REQUIRED ACTION: Could you return each entry below exactly as written, minus any pictures?

[DATA RECORDS — start]

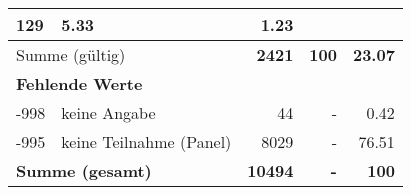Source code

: \begin{longtable}{lXrrr}
       \num{129} &
       \num[round-mode=places,round-precision=2]{5,33} &
         \num[round-mode=places,round-precision=2]{1,23} \\
     \midrule
     \multicolumn{2}{l}{Summe (gültig)} &
       \textbf{\num{2421}} &
     \textbf{100} &
       \textbf{\num[round-mode=places,round-precision=2]{23,07}} \\
     \multicolumn{5}{l}{\textbf{Fehlende Werte}}\\
       -998 &
       keine Angabe &
         \num{44} &
        - &
         \num[round-mode=places,round-precision=2]{0,42} \\
       -995 &
       keine Teilnahme (Panel) &
         \num{8029} &
        - &
         \num[round-mode=places,round-precision=2]{76,51} \\
     \midrule
     \multicolumn{2}{l}{\textbf{Summe (gesamt)}} &
          \textbf{\num{10494}} &
        \textbf{-} &
        \textbf{100} \\
     \bottomrule
     \end{longtable}
     
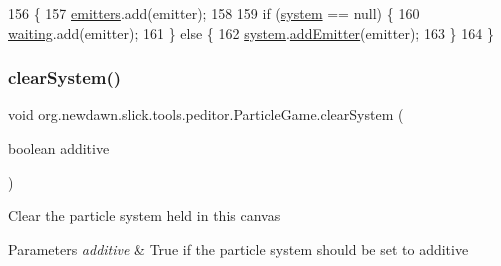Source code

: \begin{DoxyCode}
156                                                         \{
157         \mbox{\hyperlink{classorg_1_1newdawn_1_1slick_1_1tools_1_1peditor_1_1_particle_game_a85dc9d5055b69f5a7ade60036db5d668}{emitters}}.add(emitter);
158 
159         \textcolor{keywordflow}{if} (\mbox{\hyperlink{classorg_1_1newdawn_1_1slick_1_1tools_1_1peditor_1_1_particle_game_a3a6d42e312039ae4f175e6751256f2f7}{system}} == null) \{
160             \mbox{\hyperlink{classorg_1_1newdawn_1_1slick_1_1tools_1_1peditor_1_1_particle_game_a9367c18a64d4ce360473c18d7d81b85b}{waiting}}.add(emitter);
161         \} \textcolor{keywordflow}{else} \{
162             \mbox{\hyperlink{classorg_1_1newdawn_1_1slick_1_1tools_1_1peditor_1_1_particle_game_a3a6d42e312039ae4f175e6751256f2f7}{system}}.\mbox{\hyperlink{classorg_1_1newdawn_1_1slick_1_1particles_1_1_particle_system_abeb4a1cb7f8677cf28b82f1e49f1f0ce}{addEmitter}}(emitter);
163         \}
164     \}
\end{DoxyCode}
\mbox{\label{classorg_1_1newdawn_1_1slick_1_1tools_1_1peditor_1_1_particle_game_a35c4aec3f19a81ace80cd0ba3929680d}} 
\subsubsection{\texorpdfstring{clear\+System()}{clearSystem()}}
{\footnotesize\ttfamily void org.\+newdawn.\+slick.\+tools.\+peditor.\+Particle\+Game.\+clear\+System (\begin{DoxyParamCaption}\item[{boolean}]{additive }\end{DoxyParamCaption})\hspace{0.3cm}{\ttfamily [inline]}}

Clear the particle system held in this canvas


\begin{DoxyParams}{Parameters}
{\em additive} & True if the particle system should be set to additive \\
\hline
\end{DoxyParams}

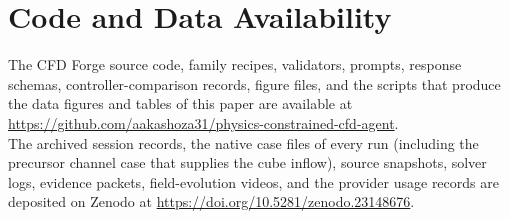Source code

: \documentclass[11pt]{article}
\begin{document}
\section*{Code and Data Availability}
The CFD Forge source code, family recipes, validators, prompts, response
schemas, controller-comparison records, figure files, and the scripts that
produce the data figures and tables of this paper are available at\\
\url{https://github.com/aakashoza31/physics-constrained-cfd-agent}.\\
The archived session records, the native case files of every run (including
the precursor channel case that supplies the cube inflow), source snapshots,
solver logs, evidence packets, field-evolution videos, and the provider usage
records are deposited on Zenodo at
\url{https://doi.org/10.5281/zenodo.23148676}.
\end{document}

[DATA RECORDS — finish]

SOLUTION BELOW:
Source code

: \begin{longtable}{lXrrr}
       \num{129} &
       \num[round-mode=places,round-precision=2]{5,33} &
         \num[round-mode=places,round-precision=2]{1,23} \\
     \midrule
     \multicolumn{2}{l}{Summe (gültig)} &
       \textbf{\num{2421}} &
     \textbf{100} &
       \textbf{\num[round-mode=places,round-precision=2]{23,07}} \\
     \multicolumn{5}{l}{\textbf{Fehlende Werte}}\\
       -998 &
       keine Angabe &
         \num{44} &
        - &
         \num[round-mode=places,round-precision=2]{0,42} \\
       -995 &
       keine Teilnahme (Panel) &
         \num{8029} &
        - &
         \num[round-mode=places,round-precision=2]{76,51} \\
     \midrule
     \multicolumn{2}{l}{\textbf{Summe (gesamt)}} &
          \textbf{\num{10494}} &
        \textbf{-} &
        \textbf{100} \\
     \bottomrule
     \end{longtable}
     
Source code

: \begin{DoxyCode}
156                                                         \{
157         \mbox{\hyperlink{classorg_1_1newdawn_1_1slick_1_1tools_1_1peditor_1_1_particle_game_a85dc9d5055b69f5a7ade60036db5d668}{emitters}}.add(emitter);
158 
159         \textcolor{keywordflow}{if} (\mbox{\hyperlink{classorg_1_1newdawn_1_1slick_1_1tools_1_1peditor_1_1_particle_game_a3a6d42e312039ae4f175e6751256f2f7}{system}} == null) \{
160             \mbox{\hyperlink{classorg_1_1newdawn_1_1slick_1_1tools_1_1peditor_1_1_particle_game_a9367c18a64d4ce360473c18d7d81b85b}{waiting}}.add(emitter);
161         \} \textcolor{keywordflow}{else} \{
162             \mbox{\hyperlink{classorg_1_1newdawn_1_1slick_1_1tools_1_1peditor_1_1_particle_game_a3a6d42e312039ae4f175e6751256f2f7}{system}}.\mbox{\hyperlink{classorg_1_1newdawn_1_1slick_1_1particles_1_1_particle_system_abeb4a1cb7f8677cf28b82f1e49f1f0ce}{addEmitter}}(emitter);
163         \}
164     \}
\end{DoxyCode}
\mbox{\label{classorg_1_1newdawn_1_1slick_1_1tools_1_1peditor_1_1_particle_game_a35c4aec3f19a81ace80cd0ba3929680d}} 
\subsubsection{\texorpdfstring{clear\+System()}{clearSystem()}}
{\footnotesize\ttfamily void org.\+newdawn.\+slick.\+tools.\+peditor.\+Particle\+Game.\+clear\+System (\begin{DoxyParamCaption}\item[{boolean}]{additive }\end{DoxyParamCaption})\hspace{0.3cm}{\ttfamily [inline]}}

Clear the particle system held in this canvas


\begin{DoxyParams}{Parameters}
{\em additive} & True if the particle system should be set to additive \\
\hline
\end{DoxyParams}

Source code

: \documentclass[11pt]{article}
\begin{document}
\section*{Code and Data Availability}
The CFD Forge source code, family recipes, validators, prompts, response
schemas, controller-comparison records, figure files, and the scripts that
produce the data figures and tables of this paper are available at\\
\url{https://github.com/aakashoza31/physics-constrained-cfd-agent}.\\
The archived session records, the native case files of every run (including
the precursor channel case that supplies the cube inflow), source snapshots,
solver logs, evidence packets, field-evolution videos, and the provider usage
records are deposited on Zenodo at
\url{https://doi.org/10.5281/zenodo.23148676}.
\end{document}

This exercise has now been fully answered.